The USDA awarded a $25,000 grant to the Metropolitan Planning Commission to study ways to increase the availability of locally grown food.
The U.S. Department of Agriculture (USDA) announced Monday more than $52 million in grants nationwide to support local and regional food systems. As part of the announcement, the Knoxville-Knox County Metropolitan Planning Commission (MPC) was awarded $25,000 to study the feasibility of a food hub for the Knoxville region.
USDA’s Local Foods Promotion Program (LFPP) invests millions of dollars annually in marketing and promotion activities for local food enterprises including food hubs, aggregation businesses, food processors, farm to institution activities, and other efforts. MPC's study will assess our region's readiness for a centrally located facility for collection, distribution, and marketing of locally produced food.

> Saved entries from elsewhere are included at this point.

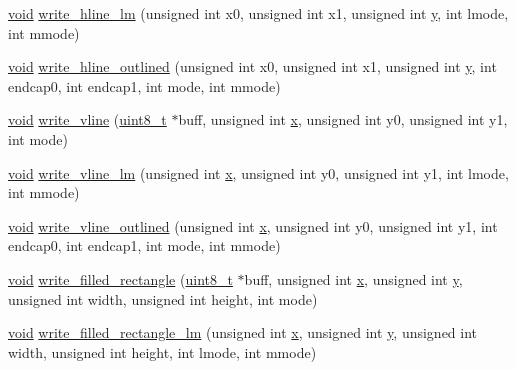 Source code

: \begin{DoxyCompactItemize}
\item 
\hyperlink{group___n_a_m_e_ga18028b8badbf1ea7e704ccac3c488e82}{void} \hyperlink{group___o_s_d_g_e_n_module_gacf5cb2507be8b860675b466d19fa4aa8}{write\-\_\-hline\-\_\-lm} (unsigned int x0, unsigned int x1, unsigned int \hyperlink{pios__opahrs__proto_8h_aa4f0d3eebc3c443f9be81bf48561a217}{y}, int lmode, int mmode)
\item 
\hyperlink{group___n_a_m_e_ga18028b8badbf1ea7e704ccac3c488e82}{void} \hyperlink{group___o_s_d_g_e_n_module_ga093e7b26837226a19a69ea698d6db954}{write\-\_\-hline\-\_\-outlined} (unsigned int x0, unsigned int x1, unsigned int \hyperlink{pios__opahrs__proto_8h_aa4f0d3eebc3c443f9be81bf48561a217}{y}, int endcap0, int endcap1, int mode, int mmode)
\item 
\hyperlink{group___n_a_m_e_ga18028b8badbf1ea7e704ccac3c488e82}{void} \hyperlink{group___o_s_d_g_e_n_module_ga34c98ce736d5146c81ef3b167780031f}{write\-\_\-vline} (\hyperlink{stdint_8h_aba7bc1797add20fe3efdf37ced1182c5}{uint8\-\_\-t} $\ast$buff, unsigned int \hyperlink{pios__opahrs__proto_8h_ad0da36b2558901e21e7a30f6c227a45e}{x}, unsigned int y0, unsigned int y1, int mode)
\item 
\hyperlink{group___n_a_m_e_ga18028b8badbf1ea7e704ccac3c488e82}{void} \hyperlink{group___o_s_d_g_e_n_module_ga4ab8daa08074c7ccb69b2f8a1d834979}{write\-\_\-vline\-\_\-lm} (unsigned int \hyperlink{pios__opahrs__proto_8h_ad0da36b2558901e21e7a30f6c227a45e}{x}, unsigned int y0, unsigned int y1, int lmode, int mmode)
\item 
\hyperlink{group___n_a_m_e_ga18028b8badbf1ea7e704ccac3c488e82}{void} \hyperlink{group___o_s_d_g_e_n_module_ga0587de2636d0acd501858f056b6ad4da}{write\-\_\-vline\-\_\-outlined} (unsigned int \hyperlink{pios__opahrs__proto_8h_ad0da36b2558901e21e7a30f6c227a45e}{x}, unsigned int y0, unsigned int y1, int endcap0, int endcap1, int mode, int mmode)
\item 
\hyperlink{group___n_a_m_e_ga18028b8badbf1ea7e704ccac3c488e82}{void} \hyperlink{group___o_s_d_g_e_n_module_ga66c619079158f1694d8cc86f109ba91e}{write\-\_\-filled\-\_\-rectangle} (\hyperlink{stdint_8h_aba7bc1797add20fe3efdf37ced1182c5}{uint8\-\_\-t} $\ast$buff, unsigned int \hyperlink{pios__opahrs__proto_8h_ad0da36b2558901e21e7a30f6c227a45e}{x}, unsigned int \hyperlink{pios__opahrs__proto_8h_aa4f0d3eebc3c443f9be81bf48561a217}{y}, unsigned int width, unsigned int height, int mode)
\item 
\hyperlink{group___n_a_m_e_ga18028b8badbf1ea7e704ccac3c488e82}{void} \hyperlink{group___o_s_d_g_e_n_module_gafdf87d4c22a0fcb603bdfba416768248}{write\-\_\-filled\-\_\-rectangle\-\_\-lm} (unsigned int \hyperlink{pios__opahrs__proto_8h_ad0da36b2558901e21e7a30f6c227a45e}{x}, unsigned int \hyperlink{pios__opahrs__proto_8h_aa4f0d3eebc3c443f9be81bf48561a217}{y}, unsigned int width, unsigned int height, int lmode, int mmode)

\end{DoxyCompactItemize}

"Program grants provide farmers and ranchers around the country with tools to reach consumers, strengthen ties between urban and rural communities, and help meet the growing demand for locally and regionally produced food," said USDA Agricultural Marketing Services (AMS) Administrator, Anne Alonzo. More than $27 million of the grants awarded on Monday were through the AMS.
MPC will partner with economists from the University of Tennessee’s Institute for Agriculture as well as local farmers, distributors, aggregators, processors, and consumers to assess the status of supply and demand for local and regional food.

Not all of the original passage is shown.